Last Updated: 25 March 2019


ORDER PROHIBITING PUBLICATION OF NAME, ADDRESS,
OCCUPATION OR IDENTIFYING PARTICULARS OF THE DEFENDANT PURSUANT TO S 200 CRIMINAL PROCEDURE ACT 2011. SEE
IN THE HIGH COURT OF NEW ZEALAND AUCKLAND REGISTRY
I TE KŌTI MATUA O AOTEAROA TĀMAKI MAKAURAU ROHE
CRI-2016-044-004279
[2018] NZHC 2602
THE QUEEN
v
F


Hearing:
20-21 September 2018
Appearances:
N Webby for Crown
M Pecotic for Defendant
Judgment:
5 October 2018


JUDGMENT OF PALMER J



This judgment was delivered by Justice Palmer on 5 October 2018 at 3.00 pm

pursuant to R 11.5 of the High Court Rules Registrar / Deputy Registrar Date...........................




Solicitors:

Meredith Connell, Auckland M Pecotic, Barrister, Auckland



R v F [2018] NZHC 2602 [5 October 2018]

Summary


[1] Ms F pleaded guilty to two charges of supplying methamphetamine and one charge of supplying cocaine, which are both class A drugs.1 The Crown submits she should be sentenced on the basis she was the kingpin of a large methamphetamine supply operation. Ms F submits she was a “Tongan blonde” who was only a minor cog in the operation. After a disputed facts hearing, I consider it is established beyond reasonable doubt that Ms F passed on directions about the supply of methamphetamine and counted and delivered money. That was an important and crucial role. But I do not consider it is established beyond reasonable doubt that she was the kingpin directing or organising the operation.

Context of offending

Charges


[2] Ms F was charged, along with a number of other defendants, with supplying very large amounts of methamphetamine, and a lesser but still large amount of cocaine. Relevantly, Mr Henry Robati pleaded guilty to a charge of supplying, and Mr Adrian Le’Ca and Mr Fred Uputaua pleaded guilty to charges of possessing, 14.9 kilograms of methamphetamine and 1.9 kilograms of cocaine on 30 September 2016. Mr Callan Hughes pleaded guilty to supplying nine kilograms of methamphetamine on 8 November 2016.

Ms F’s pleas


[3] Ms F was due to stand trial on 12 charges of supplying methamphetamine and one of supplying cocaine. On Wednesday 20 June 2018, the day before the trial was due to commence, she pleaded guilty to three charges:2

(a) one charge of supplying 14.9 kilograms of methamphetamine and one charge of supplying 1.9 kilograms of cocaine to Mr Le’Ca and


  1. Ms F is due to be tried on further charges in April 2019, so her name and identifying particulars are suppressed until then to preserve her fair trial rights.

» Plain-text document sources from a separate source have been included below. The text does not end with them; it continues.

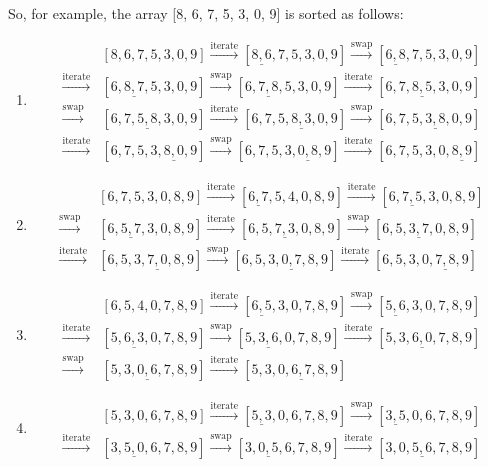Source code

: \documentclass[a4paper]{article}
\begin{document}
So, for example, the array [8, 6, 7, 5, 3, 0, 9] is sorted as follows:
\begin{enumerate}
\item 
\begin{align*}&[8,6,7,5,3,0,9]\xrightarrow{\text{iterate}}[\underline
{8,6},7,5,3,0,9]\xrightarrow{\text{swap}}[\underline{6,8},7,5,3,0,9]\\
\xrightarrow{\text{iterate}}&[6,\underline{8,7},5,3,0,9]\xrightarrow{\text{swap}}[6,\underline{7,8},5,3,0,9]\xrightarrow{\text{iterate}}[6,7,\underline{8,5},3,0,9]\\
\xrightarrow{\text{swap}}&[6,7,\underline{5,8},3,0,9]\xrightarrow{\text{iterate}}[6,7,5,\underline{8,3},0,9]\xrightarrow{\text{swap}}[6,7,5,\underline{3,8},0,9]\\
\xrightarrow{\text{iterate}}&[6,7,5,3,\underline{8,0},9]\xrightarrow{\text{swap}}[6,7,5,3,\underline{0,8},9]\xrightarrow{\text{iterate}}[6,7,5,3,0,\underline{8,9}]
\end{align*}

\item
\begin{align*}
&[6,7,5,3,0,8,9]\xrightarrow{\text{iterate}}[\underline{6,7},5,4,0,8,9]\xrightarrow{\text{iterate}}[6,\underline{7,5},3,0,8,9]\\
\xrightarrow{\text{swap}}&[6,\underline{5,7},3,0,8,9]\xrightarrow{\text{iterate}}[6,5,\underline{7,3},0,8,9]\xrightarrow{\text{swap}}[6,5,\underline{3,7},0,8,9]\\
\xrightarrow{\text{iterate}}&[6,5,3,\underline{7,0},8,9]\xrightarrow{\text{swap}}[6,5,3,\underline{0,7},8,9]\xrightarrow{\text{iterate}}[6,5,3,0,\underline{7,8},9]
\end{align*}

\item
\begin{align*}
&[6,5,4,0,7,8,9]\xrightarrow{\text{iterate}}[\underline{6,5},3,0,7,8,9]\xrightarrow{\text{swap}}[\underline{5,6},3,0,7,8,9]\\
\xrightarrow{\text{iterate}}&[5,\underline{6,3},0,7,8,9]\xrightarrow{\text{swap}}[5,\underline{3,6},0,7,8,9]\xrightarrow{\text{iterate}}[5,3,\underline{6,0},7,8,9]\\
\xrightarrow{\text{swap}}&[5,3,\underline{0,6},7,8,9]\xrightarrow{\text{iterate}}[5,3,0,\underline{6,7},8,9]
\end{align*}

\item
\begin{align*}
&[5,3,0,6,7,8,9]\xrightarrow{\text{iterate}}[\underline{5,3},0,6,7,8,9]\xrightarrow{\text{swap}}[\underline{3,5},0,6,7,8,9]\\
\xrightarrow{\text{iterate}}&[3,\underline{5,0},6,7,8,9]\xrightarrow{\text{swap}}[3,\underline{0,5},6,7,8,9]\xrightarrow{\text{iterate}}[3,0,\underline{5,6},7,8,9]
\end{align*}


\end{enumerate}
\end{document}
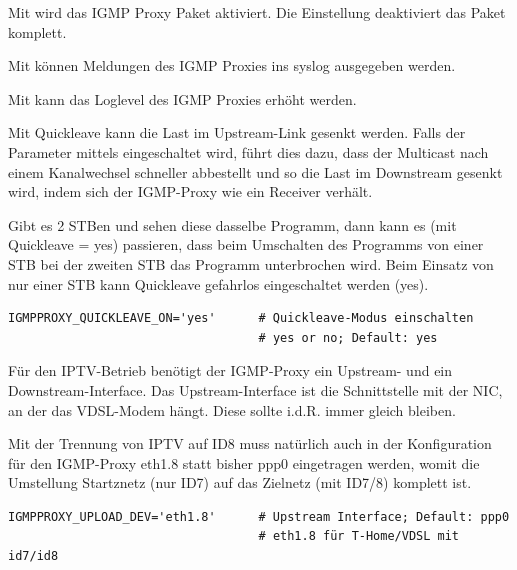 \begin{description}


Mit  wird das IGMP Proxy Paket aktiviert. Die Einstellung 
deaktiviert das Paket komplett.


Mit  können Meldungen des IGMP Proxies ins syslog ausgegeben werden.


Mit  kann das Loglevel des IGMP Proxies erhöht werden.


Mit Quickleave kann die Last im Upstream-Link gesenkt werden. Falls der
Parameter mittels  eingeschaltet wird, führt dies dazu, dass der
Multicast nach einem Kanalwechsel schneller abbestellt und so die Last im
Downstream gesenkt wird, indem sich der IGMP-Proxy wie ein Receiver verhält.

Gibt es 2 STBen und sehen diese dasselbe Programm, dann kann es (mit Quickleave
= yes) passieren, dass beim Umschalten des Programms von einer STB bei der
zweiten STB das Programm unterbrochen wird. Beim Einsatz von nur einer STB kann
Quickleave gefahrlos eingeschaltet werden (yes).

\begin{example}
\begin{verbatim}
IGMPPROXY_QUICKLEAVE_ON='yes'      # Quickleave-Modus einschalten
                                   # yes or no; Default: yes
\end{verbatim}
\end{example}


Für den IPTV-Betrieb benötigt der IGMP-Proxy ein Upstream- und ein
Downstream-Interface. Das Upstream-Interface ist die Schnittstelle mit der NIC,
an der das VDSL-Modem hängt. Diese sollte i.d.R. immer gleich bleiben.

Mit der Trennung von IPTV auf ID8 muss natürlich auch in der Konfiguration für
den IGMP-Proxy eth1.8 statt bisher ppp0 eingetragen werden, womit die Umstellung
Startznetz (nur ID7) auf das Zielnetz (mit ID7/8) komplett ist.

\begin{example}
\begin{verbatim}
IGMPPROXY_UPLOAD_DEV='eth1.8'      # Upstream Interface; Default: ppp0
                                   # eth1.8 für T-Home/VDSL mit id7/id8
\end{verbatim}
\end{example}


\end{description}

2 Minute No 3 of Palmer J, dated 20 June 2018.

Mr Uputaua on or about 29 September 2016, together with Mr Robati; and

(b) one charge of supplying nine kilograms of methamphetamine on 8 November 2016 to a person unknown, on or about 8 November 2106, together with her then-partner, Mr Hughes.

[4] The Crown will apply to withdraw the other charges.

[5] Ms F was scheduled to be sentenced on 24 August 2018. Ms F pleaded guilty on the basis of an agreed summary of facts. But that is largely a recitation of the content of intercepted communications, and police observation of activities, of Mr Hughes, Mr Kane McArley, Ms F, Mr Le’Ca, Mr Robati and Mr Uputaua in relation to the first two offences and of Mr Hughes, Ms F and Mr McArley in relation to the second offence. The closest the summary comes to identifying the role played by Ms F is in stating:

The intercepted communications have identified that the defendant [F] was the main supplier to this group.

The defendant [F] arranged for the supply to the defendant Hughes, who in turn worked with the defendant McArley to supply others.

On other occasions (as outlined below) the defendant [F] organised to supply other groups and individuals and organised the defendants Hughes, McArley and Robati to deliver methamphetamine, cocaine and money to other parties.


[6] The agreed summary left considerable room for speculation on Ms F’s role. The parties offered very different interpretations. The Crown’s position was Ms F was “the head of the drug syndicate and had organised on two separate occasions for ‘cut- outs’ to deliver substantial quantities of drugs to others”.3 The Crown submitted Ms F’s culpability fell into the same category as that of Mr Le’ca and was certainly greater than that of Mr Uputaua and Mr Robati in relation to the first two offences.4 Mr Webby, for the Crown, did not agree a disputed fact hearing was required.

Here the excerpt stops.